Australia is experiencing significant economic and social change. We are entering a new era in which skills, knowledge and ideas will become our most precious commodities. Successfully navigating these changes will require Australian businesses and research organisations to work in partnership to create the new products, processes and industries needed to secure Australia’s future economic prosperity.
The Australia university system provides the critical intellectual and research infrastructure that underpins national productivity, prosperity and innovation. Our universities deliver excellence in teaching, scholarship and research; support regional economies and communities; transform lives through educational opportunity and research; and have been at the forefront of Australia’s ‘soft diplomacy’ agenda. They provide the building blocks that will enable us to make the transition to a productive and internationally competitive innovation nation.
The low levels of industry–university research collaboration in Australia are well-documented and are the subject of the Government’s recently released National Innovation and Science Agenda (NISA). Adjustments to university research funding and the introduction of a new impact and engagement assessment announced in the NISA convey a strong expectation that universities should do more to reach out to industry and other end-users in the collaborative effort needed to drive national innovation.
These changes to the ‘supply side’ of the collaborative effort, however, must be complemented by commensurate ‘demand side’ incentives to encourage industry to become active partners in the national research and innovation effort. Government policy, particularly through the design of the Research and Development (R&D) Tax Incentive, has an important role to play in serving as a catalyst for change.
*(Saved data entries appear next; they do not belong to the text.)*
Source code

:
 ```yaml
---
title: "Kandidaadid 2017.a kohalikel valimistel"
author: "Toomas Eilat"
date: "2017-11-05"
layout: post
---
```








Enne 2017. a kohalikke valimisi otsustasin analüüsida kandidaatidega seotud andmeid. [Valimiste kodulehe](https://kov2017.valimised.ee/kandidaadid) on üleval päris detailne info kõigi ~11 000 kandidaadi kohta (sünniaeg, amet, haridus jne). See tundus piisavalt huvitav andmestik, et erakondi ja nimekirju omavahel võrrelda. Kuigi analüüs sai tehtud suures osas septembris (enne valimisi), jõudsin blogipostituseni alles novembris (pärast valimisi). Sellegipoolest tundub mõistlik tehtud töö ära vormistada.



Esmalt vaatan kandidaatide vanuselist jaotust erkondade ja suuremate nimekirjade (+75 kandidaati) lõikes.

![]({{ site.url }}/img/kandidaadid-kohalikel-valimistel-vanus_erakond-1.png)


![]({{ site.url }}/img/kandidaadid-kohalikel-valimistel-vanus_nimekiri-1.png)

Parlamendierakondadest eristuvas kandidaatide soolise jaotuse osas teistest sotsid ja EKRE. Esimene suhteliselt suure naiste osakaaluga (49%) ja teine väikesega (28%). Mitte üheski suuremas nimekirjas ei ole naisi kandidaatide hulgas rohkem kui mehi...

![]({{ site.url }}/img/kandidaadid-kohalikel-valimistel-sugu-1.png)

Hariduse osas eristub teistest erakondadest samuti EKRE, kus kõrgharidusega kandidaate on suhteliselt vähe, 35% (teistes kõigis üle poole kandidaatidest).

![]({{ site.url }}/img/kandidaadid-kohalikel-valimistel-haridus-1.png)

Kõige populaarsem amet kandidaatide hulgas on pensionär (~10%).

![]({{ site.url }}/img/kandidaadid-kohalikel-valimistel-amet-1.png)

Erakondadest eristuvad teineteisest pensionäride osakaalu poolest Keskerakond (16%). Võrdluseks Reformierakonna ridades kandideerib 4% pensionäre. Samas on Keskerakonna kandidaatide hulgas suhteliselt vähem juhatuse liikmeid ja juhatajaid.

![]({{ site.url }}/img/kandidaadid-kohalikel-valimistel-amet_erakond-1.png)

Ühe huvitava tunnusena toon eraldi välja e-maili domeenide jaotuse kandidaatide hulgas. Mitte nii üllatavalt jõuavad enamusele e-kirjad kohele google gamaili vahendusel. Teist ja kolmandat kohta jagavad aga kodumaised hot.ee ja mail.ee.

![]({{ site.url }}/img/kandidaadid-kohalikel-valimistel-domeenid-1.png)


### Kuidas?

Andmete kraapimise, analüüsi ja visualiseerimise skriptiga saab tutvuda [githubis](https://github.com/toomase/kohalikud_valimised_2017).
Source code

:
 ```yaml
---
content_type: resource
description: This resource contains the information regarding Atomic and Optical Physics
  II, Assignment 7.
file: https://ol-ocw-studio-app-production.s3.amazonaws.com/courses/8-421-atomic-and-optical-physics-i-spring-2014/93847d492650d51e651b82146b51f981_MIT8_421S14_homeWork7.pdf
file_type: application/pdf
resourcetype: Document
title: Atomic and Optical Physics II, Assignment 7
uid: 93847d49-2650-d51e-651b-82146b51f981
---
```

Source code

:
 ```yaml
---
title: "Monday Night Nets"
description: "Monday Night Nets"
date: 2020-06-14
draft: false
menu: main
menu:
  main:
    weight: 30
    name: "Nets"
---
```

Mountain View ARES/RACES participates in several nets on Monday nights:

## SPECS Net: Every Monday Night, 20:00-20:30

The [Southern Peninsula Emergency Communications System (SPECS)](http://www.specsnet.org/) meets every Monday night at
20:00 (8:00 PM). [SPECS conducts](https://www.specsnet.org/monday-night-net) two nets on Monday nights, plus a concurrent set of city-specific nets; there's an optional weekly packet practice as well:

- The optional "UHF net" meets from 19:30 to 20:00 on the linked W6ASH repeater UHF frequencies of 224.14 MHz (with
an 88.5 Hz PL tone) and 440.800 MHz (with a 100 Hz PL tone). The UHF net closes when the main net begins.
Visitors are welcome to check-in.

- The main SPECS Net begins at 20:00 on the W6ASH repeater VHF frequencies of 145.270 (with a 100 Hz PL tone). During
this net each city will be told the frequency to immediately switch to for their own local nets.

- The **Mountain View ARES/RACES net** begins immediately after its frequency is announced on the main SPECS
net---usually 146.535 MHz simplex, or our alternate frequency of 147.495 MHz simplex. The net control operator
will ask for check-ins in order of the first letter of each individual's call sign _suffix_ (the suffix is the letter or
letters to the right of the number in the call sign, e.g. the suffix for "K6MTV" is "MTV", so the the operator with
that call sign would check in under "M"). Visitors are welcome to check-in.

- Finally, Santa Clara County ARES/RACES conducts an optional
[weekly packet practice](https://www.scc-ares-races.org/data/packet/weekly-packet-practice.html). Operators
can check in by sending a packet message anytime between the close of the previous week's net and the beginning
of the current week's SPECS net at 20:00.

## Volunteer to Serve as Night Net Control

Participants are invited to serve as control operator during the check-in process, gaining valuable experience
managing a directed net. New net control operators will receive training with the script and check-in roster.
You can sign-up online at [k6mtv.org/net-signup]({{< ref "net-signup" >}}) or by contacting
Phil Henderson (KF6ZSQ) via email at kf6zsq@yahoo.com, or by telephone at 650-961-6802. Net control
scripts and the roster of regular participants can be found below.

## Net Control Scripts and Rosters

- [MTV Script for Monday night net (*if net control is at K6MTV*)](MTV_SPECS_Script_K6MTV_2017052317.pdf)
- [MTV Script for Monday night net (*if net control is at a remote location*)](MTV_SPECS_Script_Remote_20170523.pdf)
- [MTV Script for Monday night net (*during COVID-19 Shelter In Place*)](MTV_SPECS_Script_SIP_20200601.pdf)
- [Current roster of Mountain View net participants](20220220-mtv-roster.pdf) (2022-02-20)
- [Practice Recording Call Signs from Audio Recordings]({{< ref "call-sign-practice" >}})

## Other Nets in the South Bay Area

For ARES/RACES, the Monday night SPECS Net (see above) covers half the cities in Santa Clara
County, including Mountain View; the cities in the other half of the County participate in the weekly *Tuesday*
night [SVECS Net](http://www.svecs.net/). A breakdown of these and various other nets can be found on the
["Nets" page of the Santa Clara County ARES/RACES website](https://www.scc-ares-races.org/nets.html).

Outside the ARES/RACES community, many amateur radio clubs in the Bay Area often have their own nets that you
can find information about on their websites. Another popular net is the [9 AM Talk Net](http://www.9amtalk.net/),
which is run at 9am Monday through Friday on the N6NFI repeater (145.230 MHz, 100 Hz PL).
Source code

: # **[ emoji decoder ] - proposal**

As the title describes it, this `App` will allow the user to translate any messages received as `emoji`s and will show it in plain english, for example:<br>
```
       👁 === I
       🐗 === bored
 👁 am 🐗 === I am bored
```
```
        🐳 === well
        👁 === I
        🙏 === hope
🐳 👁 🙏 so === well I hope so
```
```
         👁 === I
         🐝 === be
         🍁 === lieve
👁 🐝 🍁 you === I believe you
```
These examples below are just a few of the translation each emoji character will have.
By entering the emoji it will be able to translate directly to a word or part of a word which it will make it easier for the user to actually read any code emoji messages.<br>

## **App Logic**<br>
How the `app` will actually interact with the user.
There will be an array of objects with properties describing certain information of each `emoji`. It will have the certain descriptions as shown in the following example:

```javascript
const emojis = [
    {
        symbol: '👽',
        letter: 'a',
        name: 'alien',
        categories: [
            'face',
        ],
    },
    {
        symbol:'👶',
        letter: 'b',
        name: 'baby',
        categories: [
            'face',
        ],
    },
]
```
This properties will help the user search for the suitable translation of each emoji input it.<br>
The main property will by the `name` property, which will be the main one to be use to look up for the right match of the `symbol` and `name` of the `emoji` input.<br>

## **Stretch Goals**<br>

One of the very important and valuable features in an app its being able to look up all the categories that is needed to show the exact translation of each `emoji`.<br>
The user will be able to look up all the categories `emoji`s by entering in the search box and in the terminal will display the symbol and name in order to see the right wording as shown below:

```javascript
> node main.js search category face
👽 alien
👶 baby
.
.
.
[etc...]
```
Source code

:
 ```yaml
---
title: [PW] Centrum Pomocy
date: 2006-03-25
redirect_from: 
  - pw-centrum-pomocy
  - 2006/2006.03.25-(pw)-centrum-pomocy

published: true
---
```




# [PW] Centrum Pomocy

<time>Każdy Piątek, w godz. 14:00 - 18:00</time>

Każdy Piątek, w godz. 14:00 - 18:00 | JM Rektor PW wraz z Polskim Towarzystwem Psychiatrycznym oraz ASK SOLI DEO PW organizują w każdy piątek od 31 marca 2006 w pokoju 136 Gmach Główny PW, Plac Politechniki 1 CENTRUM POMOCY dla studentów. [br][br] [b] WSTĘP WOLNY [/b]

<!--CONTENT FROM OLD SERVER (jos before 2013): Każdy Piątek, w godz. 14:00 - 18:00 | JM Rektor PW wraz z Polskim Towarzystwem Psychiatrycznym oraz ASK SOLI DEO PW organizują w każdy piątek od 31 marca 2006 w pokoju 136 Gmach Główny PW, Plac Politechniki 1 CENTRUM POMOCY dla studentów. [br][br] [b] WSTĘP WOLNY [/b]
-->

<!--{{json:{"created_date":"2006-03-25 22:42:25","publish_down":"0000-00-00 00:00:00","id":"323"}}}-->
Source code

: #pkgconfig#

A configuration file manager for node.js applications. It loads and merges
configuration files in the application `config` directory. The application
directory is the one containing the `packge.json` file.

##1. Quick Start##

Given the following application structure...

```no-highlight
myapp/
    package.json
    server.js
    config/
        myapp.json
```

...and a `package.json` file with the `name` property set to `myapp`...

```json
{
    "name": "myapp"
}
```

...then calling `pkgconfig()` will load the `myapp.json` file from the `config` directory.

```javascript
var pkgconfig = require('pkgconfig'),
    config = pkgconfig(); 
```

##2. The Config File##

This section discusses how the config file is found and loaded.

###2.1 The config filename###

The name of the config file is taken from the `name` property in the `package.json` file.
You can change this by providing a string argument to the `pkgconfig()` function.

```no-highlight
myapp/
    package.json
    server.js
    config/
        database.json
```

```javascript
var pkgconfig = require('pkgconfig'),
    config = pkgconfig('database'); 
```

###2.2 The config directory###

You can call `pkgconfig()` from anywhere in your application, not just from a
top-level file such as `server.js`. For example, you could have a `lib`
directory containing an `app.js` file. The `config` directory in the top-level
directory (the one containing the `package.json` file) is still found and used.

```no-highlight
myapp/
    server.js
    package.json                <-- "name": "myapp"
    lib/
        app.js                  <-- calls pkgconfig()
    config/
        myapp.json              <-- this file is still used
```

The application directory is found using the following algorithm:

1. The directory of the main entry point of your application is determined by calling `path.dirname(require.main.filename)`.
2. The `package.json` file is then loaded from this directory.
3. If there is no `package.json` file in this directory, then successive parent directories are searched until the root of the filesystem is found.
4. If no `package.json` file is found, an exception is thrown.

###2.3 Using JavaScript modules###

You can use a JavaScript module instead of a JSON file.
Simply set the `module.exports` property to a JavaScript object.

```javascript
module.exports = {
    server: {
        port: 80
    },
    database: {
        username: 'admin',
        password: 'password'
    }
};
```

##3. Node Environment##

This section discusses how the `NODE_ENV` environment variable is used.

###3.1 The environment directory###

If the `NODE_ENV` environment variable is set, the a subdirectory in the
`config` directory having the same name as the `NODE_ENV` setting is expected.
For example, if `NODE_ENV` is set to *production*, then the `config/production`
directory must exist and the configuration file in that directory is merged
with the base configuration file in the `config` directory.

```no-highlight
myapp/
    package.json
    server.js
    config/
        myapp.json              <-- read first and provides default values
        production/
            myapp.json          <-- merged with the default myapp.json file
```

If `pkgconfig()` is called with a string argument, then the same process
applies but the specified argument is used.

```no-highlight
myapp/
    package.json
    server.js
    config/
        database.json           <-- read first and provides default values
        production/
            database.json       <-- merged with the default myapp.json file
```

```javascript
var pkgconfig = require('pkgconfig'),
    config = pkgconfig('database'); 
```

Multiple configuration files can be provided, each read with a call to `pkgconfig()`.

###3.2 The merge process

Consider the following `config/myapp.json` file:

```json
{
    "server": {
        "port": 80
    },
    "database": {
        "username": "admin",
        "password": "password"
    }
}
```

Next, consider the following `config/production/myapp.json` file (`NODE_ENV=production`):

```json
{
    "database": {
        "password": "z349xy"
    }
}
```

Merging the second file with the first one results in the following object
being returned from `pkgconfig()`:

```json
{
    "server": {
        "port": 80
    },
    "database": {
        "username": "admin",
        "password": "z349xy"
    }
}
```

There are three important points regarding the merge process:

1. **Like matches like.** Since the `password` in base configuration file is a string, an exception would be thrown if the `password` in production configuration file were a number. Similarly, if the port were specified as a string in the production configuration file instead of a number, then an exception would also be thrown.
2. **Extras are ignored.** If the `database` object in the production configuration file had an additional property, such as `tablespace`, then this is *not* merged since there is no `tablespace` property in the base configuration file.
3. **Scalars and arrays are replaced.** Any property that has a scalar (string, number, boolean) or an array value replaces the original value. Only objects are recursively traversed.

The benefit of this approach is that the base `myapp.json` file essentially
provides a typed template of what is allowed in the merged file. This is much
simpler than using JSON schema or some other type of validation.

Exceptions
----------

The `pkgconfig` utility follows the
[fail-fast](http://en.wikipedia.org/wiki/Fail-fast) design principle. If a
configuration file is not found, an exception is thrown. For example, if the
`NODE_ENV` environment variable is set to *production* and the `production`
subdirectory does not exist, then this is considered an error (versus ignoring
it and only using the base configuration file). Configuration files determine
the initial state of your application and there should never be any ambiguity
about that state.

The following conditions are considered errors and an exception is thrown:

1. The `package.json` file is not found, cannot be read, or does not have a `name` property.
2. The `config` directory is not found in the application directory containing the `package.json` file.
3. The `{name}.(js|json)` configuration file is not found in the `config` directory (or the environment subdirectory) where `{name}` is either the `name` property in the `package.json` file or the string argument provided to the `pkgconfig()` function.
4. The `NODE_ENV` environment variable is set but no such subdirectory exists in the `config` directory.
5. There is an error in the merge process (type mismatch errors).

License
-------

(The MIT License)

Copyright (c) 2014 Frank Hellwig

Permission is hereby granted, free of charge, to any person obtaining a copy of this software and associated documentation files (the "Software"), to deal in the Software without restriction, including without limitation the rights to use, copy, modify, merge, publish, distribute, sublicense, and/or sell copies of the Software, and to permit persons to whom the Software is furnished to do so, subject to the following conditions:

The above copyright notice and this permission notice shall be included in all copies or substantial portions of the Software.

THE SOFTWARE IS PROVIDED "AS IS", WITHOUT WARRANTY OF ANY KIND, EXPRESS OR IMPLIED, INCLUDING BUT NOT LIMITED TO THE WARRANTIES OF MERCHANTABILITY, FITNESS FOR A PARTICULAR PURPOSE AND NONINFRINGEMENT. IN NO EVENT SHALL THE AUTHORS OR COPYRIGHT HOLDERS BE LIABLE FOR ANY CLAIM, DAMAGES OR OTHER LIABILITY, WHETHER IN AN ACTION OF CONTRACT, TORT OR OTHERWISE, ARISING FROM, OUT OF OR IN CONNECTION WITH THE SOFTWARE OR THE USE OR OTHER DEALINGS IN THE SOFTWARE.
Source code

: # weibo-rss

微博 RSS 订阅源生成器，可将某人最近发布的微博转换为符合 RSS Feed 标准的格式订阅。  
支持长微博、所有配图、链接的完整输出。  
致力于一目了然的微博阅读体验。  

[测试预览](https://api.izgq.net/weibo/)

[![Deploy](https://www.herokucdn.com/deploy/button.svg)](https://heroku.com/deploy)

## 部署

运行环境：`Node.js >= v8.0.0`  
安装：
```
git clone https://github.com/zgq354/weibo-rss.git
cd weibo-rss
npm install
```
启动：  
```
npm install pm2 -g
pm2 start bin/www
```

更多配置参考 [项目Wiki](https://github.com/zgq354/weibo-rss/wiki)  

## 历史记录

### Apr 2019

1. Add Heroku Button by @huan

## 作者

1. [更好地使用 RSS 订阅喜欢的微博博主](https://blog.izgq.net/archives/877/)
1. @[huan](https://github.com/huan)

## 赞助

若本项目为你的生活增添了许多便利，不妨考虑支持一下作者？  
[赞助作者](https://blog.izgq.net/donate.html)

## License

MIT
In Australia the R&D Tax Incentive is the principal form of support for business innovation. Despite an annual cost of almost $3 billion in revenue foregone, Australia continues to lag behind comparable countries on indicators of business innovation.
As highlighted in the R&D Tax Incentive Review Issues Paper (the issues paper), legitimate concerns have been expressed about the level of ‘additionality’ and ‘spillover’ that the measure delivers. Universities Australia welcomes the review’s focus on improving the effectiveness and integrity of the R&D Tax Incentive.
Universities Australia supports the introduction of reforms to ensure the incentive is supporting the aims of the NISA to stimulate world-leading innovation and greater collaboration between industry and research organisations.
Universities Australia encourages the reviewers to also consider the case for supplementing the incentive with more direct and targeted measures, including competitive grants and non-financial support measures, like mentoring and network development. Australia must ensure we have the right balance of indirect and direct support for business innovation.